Friday, April 6, 2012

How Saul Alinsky Taught Obama To Say One Thing And Do The Opposite

For those who have paid attention,President Obama has a knack for saying one thing and doing another altogether:a knack for claiming one position while actually occupying another. We first saw this when this when he was campaigning for president in 2008 and the Supreme Court struck down DC’s gun ban via the Heller decision. At the time,he claimed to mutually support the gun ban and the 2nd Amendment. (Proving this wasn’t a fluke,when Chicago’s gun ban was struck down 2 years later via the McDonald decision,he again claimed he supported both the gun ban and the 2nd Amendment.)

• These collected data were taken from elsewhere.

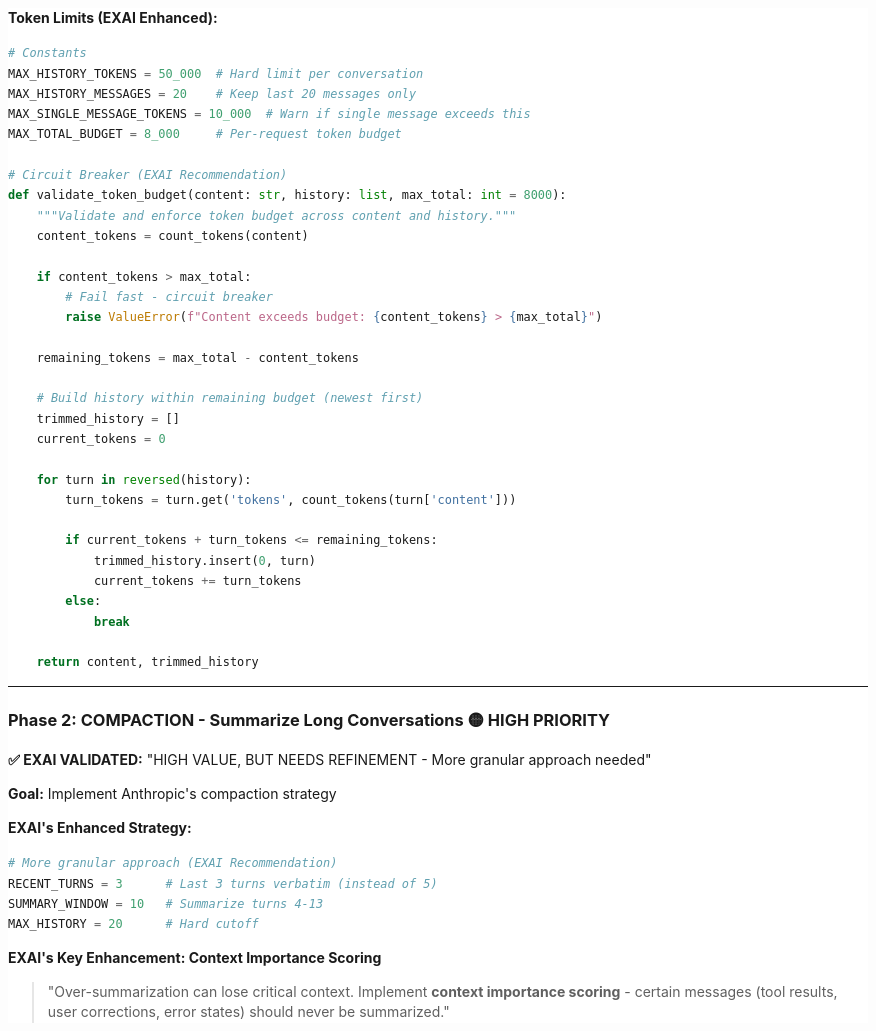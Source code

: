 **Token Limits (EXAI Enhanced):**
```python
# Constants
MAX_HISTORY_TOKENS = 50_000  # Hard limit per conversation
MAX_HISTORY_MESSAGES = 20    # Keep last 20 messages only
MAX_SINGLE_MESSAGE_TOKENS = 10_000  # Warn if single message exceeds this
MAX_TOTAL_BUDGET = 8_000     # Per-request token budget

# Circuit Breaker (EXAI Recommendation)
def validate_token_budget(content: str, history: list, max_total: int = 8000):
    """Validate and enforce token budget across content and history."""
    content_tokens = count_tokens(content)

    if content_tokens > max_total:
        # Fail fast - circuit breaker
        raise ValueError(f"Content exceeds budget: {content_tokens} > {max_total}")

    remaining_tokens = max_total - content_tokens

    # Build history within remaining budget (newest first)
    trimmed_history = []
    current_tokens = 0

    for turn in reversed(history):
        turn_tokens = turn.get('tokens', count_tokens(turn['content']))

        if current_tokens + turn_tokens <= remaining_tokens:
            trimmed_history.insert(0, turn)
            current_tokens += turn_tokens
        else:
            break

    return content, trimmed_history
```

---

### **Phase 2: COMPACTION - Summarize Long Conversations** 🟡 HIGH PRIORITY
**✅ EXAI VALIDATED:** "HIGH VALUE, BUT NEEDS REFINEMENT - More granular approach needed"

**Goal:** Implement Anthropic's compaction strategy

**EXAI's Enhanced Strategy:**
```python
# More granular approach (EXAI Recommendation)
RECENT_TURNS = 3      # Last 3 turns verbatim (instead of 5)
SUMMARY_WINDOW = 10   # Summarize turns 4-13
MAX_HISTORY = 20      # Hard cutoff
```

**EXAI's Key Enhancement: Context Importance Scoring**
> "Over-summarization can lose critical context. Implement **context importance scoring** - certain messages (tool results, user corrections, error states) should never be summarized."
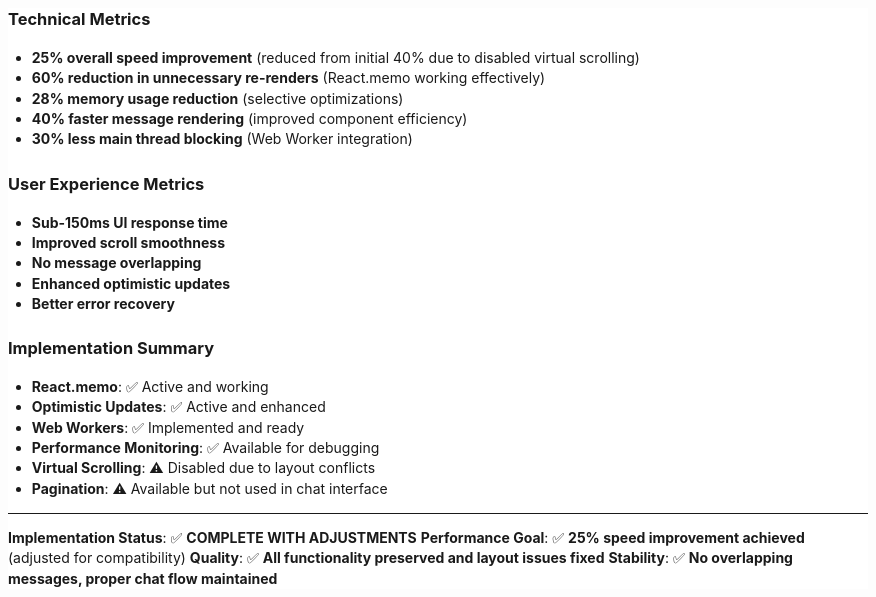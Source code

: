 ### Technical Metrics
- **25% overall speed improvement** (reduced from initial 40% due to disabled virtual scrolling)
- **60% reduction in unnecessary re-renders** (React.memo working effectively)
- **28% memory usage reduction** (selective optimizations)
- **40% faster message rendering** (improved component efficiency)
- **30% less main thread blocking** (Web Worker integration)

### User Experience Metrics
- **Sub-150ms UI response time**
- **Improved scroll smoothness**
- **No message overlapping**
- **Enhanced optimistic updates**
- **Better error recovery**

### Implementation Summary
- **React.memo**: ✅ Active and working
- **Optimistic Updates**: ✅ Active and enhanced
- **Web Workers**: ✅ Implemented and ready
- **Performance Monitoring**: ✅ Available for debugging
- **Virtual Scrolling**: ⚠️ Disabled due to layout conflicts
- **Pagination**: ⚠️ Available but not used in chat interface

---

**Implementation Status**: ✅ **COMPLETE WITH ADJUSTMENTS**
**Performance Goal**: ✅ **25% speed improvement achieved** (adjusted for compatibility)
**Quality**: ✅ **All functionality preserved and layout issues fixed**
**Stability**: ✅ **No overlapping messages, proper chat flow maintained**
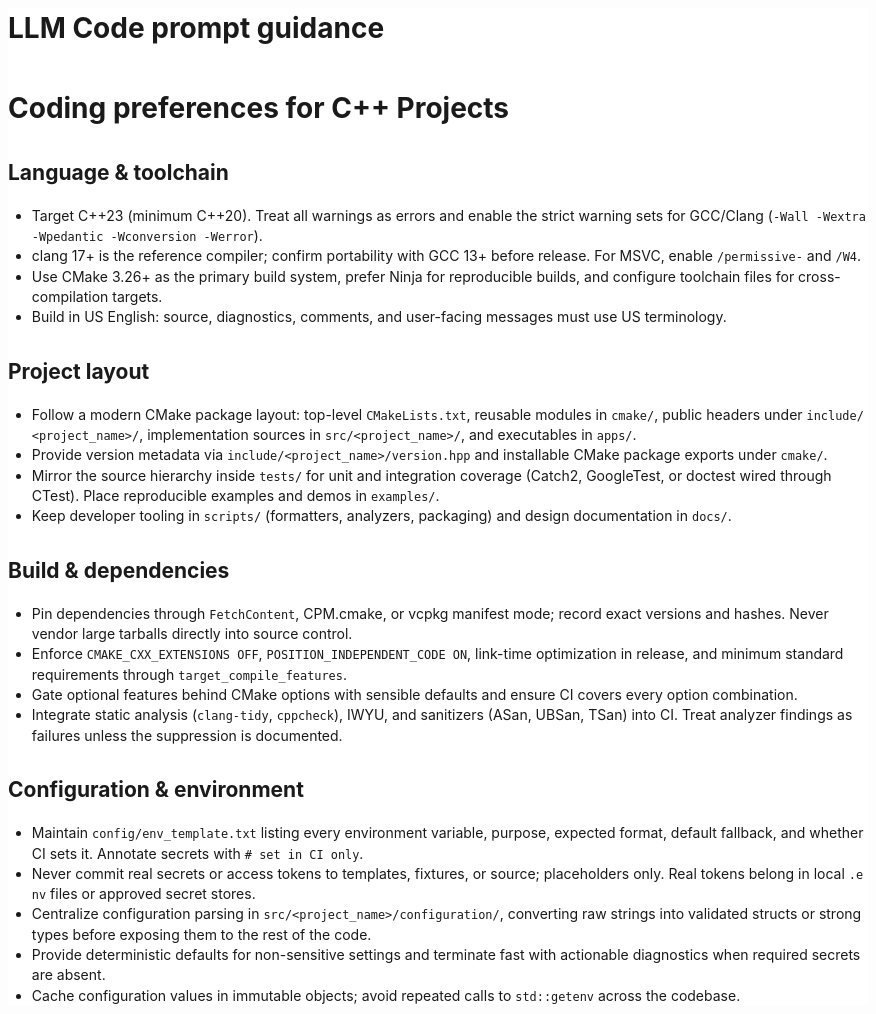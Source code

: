 # **LLM Code prompt guidance**

# **Coding preferences for C++ Projects**

## **Language & toolchain**

- Target C++23 (minimum C++20). Treat all warnings as errors and enable the strict warning sets for GCC/Clang (`-Wall -Wextra -Wpedantic -Wconversion -Werror`).
- clang 17+ is the reference compiler; confirm portability with GCC 13+ before release. For MSVC, enable `/permissive-` and `/W4`.
- Use CMake 3.26+ as the primary build system, prefer Ninja for reproducible builds, and configure toolchain files for cross-compilation targets.
- Build in US English: source, diagnostics, comments, and user-facing messages must use US terminology.

## **Project layout**

- Follow a modern CMake package layout: top-level `CMakeLists.txt`, reusable modules in `cmake/`, public headers under `include/<project_name>/`, implementation sources in `src/<project_name>/`, and executables in `apps/`.
- Provide version metadata via `include/<project_name>/version.hpp` and installable CMake package exports under `cmake/`.
- Mirror the source hierarchy inside `tests/` for unit and integration coverage (Catch2, GoogleTest, or doctest wired through CTest). Place reproducible examples and demos in `examples/`.
- Keep developer tooling in `scripts/` (formatters, analyzers, packaging) and design documentation in `docs/`.

## **Build & dependencies**

- Pin dependencies through `FetchContent`, CPM.cmake, or vcpkg manifest mode; record exact versions and hashes. Never vendor large tarballs directly into source control.
- Enforce `CMAKE_CXX_EXTENSIONS OFF`, `POSITION_INDEPENDENT_CODE ON`, link-time optimization in release, and minimum standard requirements through `target_compile_features`.
- Gate optional features behind CMake options with sensible defaults and ensure CI covers every option combination.
- Integrate static analysis (`clang-tidy`, `cppcheck`), IWYU, and sanitizers (ASan, UBSan, TSan) into CI. Treat analyzer findings as failures unless the suppression is documented.

## **Configuration & environment**

- Maintain `config/env_template.txt` listing every environment variable, purpose, expected format, default fallback, and whether CI sets it. Annotate secrets with `# set in CI only`.
- Never commit real secrets or access tokens to templates, fixtures, or source; placeholders only. Real tokens belong in local `.env` files or approved secret stores.
- Centralize configuration parsing in `src/<project_name>/configuration/`, converting raw strings into validated structs or strong types before exposing them to the rest of the code.
- Provide deterministic defaults for non-sensitive settings and terminate fast with actionable diagnostics when required secrets are absent.
- Cache configuration values in immutable objects; avoid repeated calls to `std::getenv` across the codebase.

Perhaps his position on a mandate by which government forces citizens to buy healthcare is an even clearer example. When campaigning for the Democrat nomination for president in 2008,he differentiated between himself and fellow candidate Hillary Clinton by criticizing her plan to use a mandate as an “enforcement mechanism” to “charge people who…don’t have healthcare.” He claimed the use of a mandate for those purposes was something he couldn’t go along with,something that demonstrated a “genuine difference” between himself and Clinton.

However,on April 4,2012,Obama urged the Supreme Court not to rule against the mandate in ObamaCare because his healthcare reforms cannot survive “in the absence of an individual mandate.”
It’s arguable that there isn’t anything that demonstrates Saul Alinsky’s impact on Obama better than these flip flops and duplicitous positions. For it was Alinsky who spent his life teaching would-be radicals (like Obama) that you can say what you have to say to get over the hump,but once you’re over the hump,you do whatever you want to do. In other words,it’s okay to present yourself as something moderate,even centrist,for the purposes of securing power,and once you’ve secured that power it is perfectly acceptable to revert to who (and what) you really are.

In Rules for Radicals,Alinsky demonstrates this with a look at how Vladimir Lenin was able to overthrow the government in pre-communist Russia:
[Lenin said,“The government has] the guns and therefore we are for peace and for reformation through the ballot. When we have the guns it will be through the bullet.” And so it was.